Cloud networking

Our team explores all aspects of networking and distributed system research, to design and build the most reliable, highly secured and fastest Cloud networks.

About the team

We constantly evolve cloud networking solutions to provide a great cloud experience to billions of users. Our focus area covers customer-facing networking API design to the network data and control plane programming including HW programming. We exercise the Hybrid Research model by deploying our solutions in the Google Cloud Platform, which is one of the largest and fastest-growing cloud providers in industry.

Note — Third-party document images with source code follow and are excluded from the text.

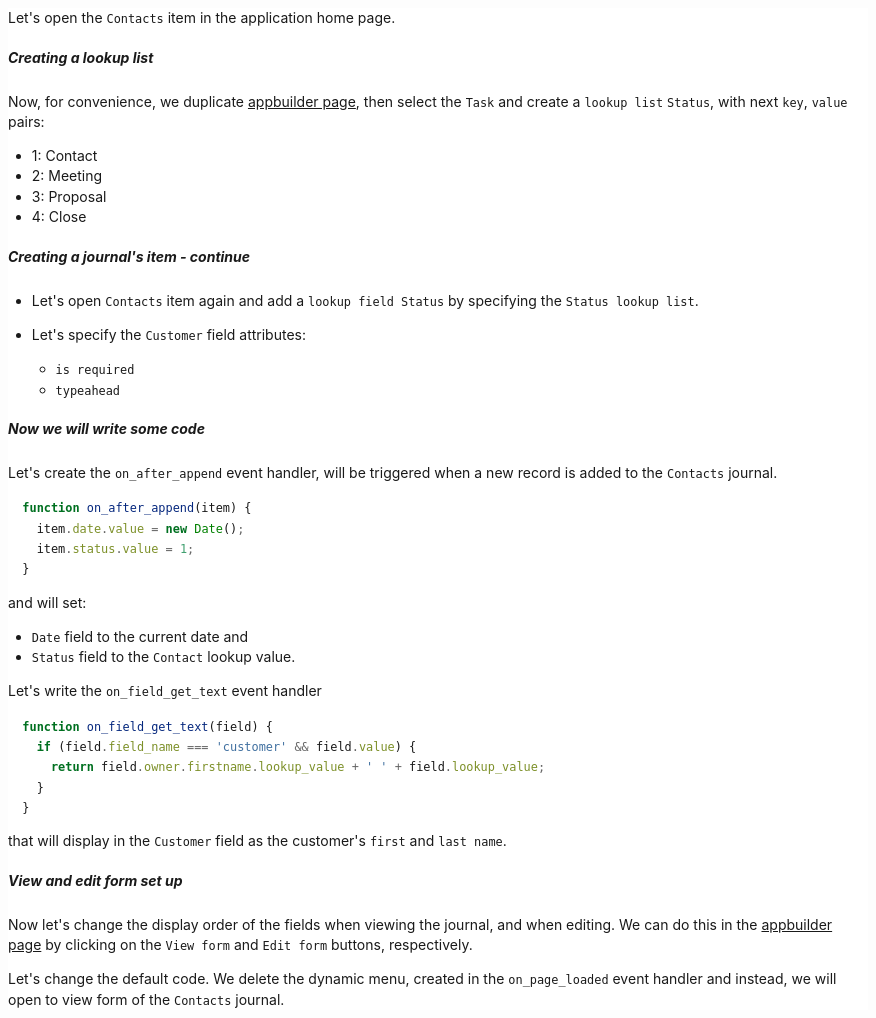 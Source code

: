 Let's open the `Contacts` item in the application home page.

##### Creating a lookup list

Now, for convenience, we duplicate [appbuilder page](http://localhost:8080/builder.html), then select the `Task` and create a `lookup list` `Status`, with next `key`, `value` pairs: 

* 1: Contact
* 2: Meeting
* 3: Proposal
* 4: Close

##### Creating a journal's item - continue

* Let's open `Contacts` item again and add a `lookup field Status` by specifying 
  the `Status lookup list`.
* Let's specify the `Customer` field attributes: 
  
  * `is required`
  * `typeahead`

##### Now we will write some code

Let's create the `on_after_append` event handler, will be triggered when a new 
record  is added to the `Contacts` journal.

```javascript
  function on_after_append(item) {
    item.date.value = new Date();
    item.status.value = 1;
  }
```

and will set:

* `Date` field to the current date and 
* `Status` field to the `Contact` lookup value.

Let's write the `on_field_get_text` event handler

```javascript
  function on_field_get_text(field) {
    if (field.field_name === 'customer' && field.value) {
      return field.owner.firstname.lookup_value + ' ' + field.lookup_value;
    }
  }
```

that will display in the `Customer` field as the customer's `first` and `last name`.

##### View and edit form set up

Now let's change the display order of the fields when viewing the journal, 
and when editing. We can do this in the [appbuilder page](http://localhost:8080/builder.html) by clicking on the `View form` and `Edit form` buttons, respectively.

Let's change the default code. We delete the dynamic menu, created in the `on_page_loaded` event handler and instead, we will open to view form of the `Contacts` journal.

Our researchers come from diversified backgrounds: networking, distributed systems, network security, kernel programming and algorithms. Many members of our team have extensive research experience with publication in conferences such as SIGCOMM, NSDI, SOSP, and OSDI.

Team focus summaries

Software defined networking (SDN)

Cloud networking employs SDN extensively. We are developing the next generation SDN controller platforms that can handle Google’s needs for scale and reliability for providing various network functions such as routing, load balancing, and firewall.

High performance and secure data plane

We are building the next generation cloud virtual network data plane, which provides low-latency, CPU-efficient, secured communication at line rate. We are exploring both software and hardware techniques for fast, flexible, safe packet processing, including H/W onload, offload, and more.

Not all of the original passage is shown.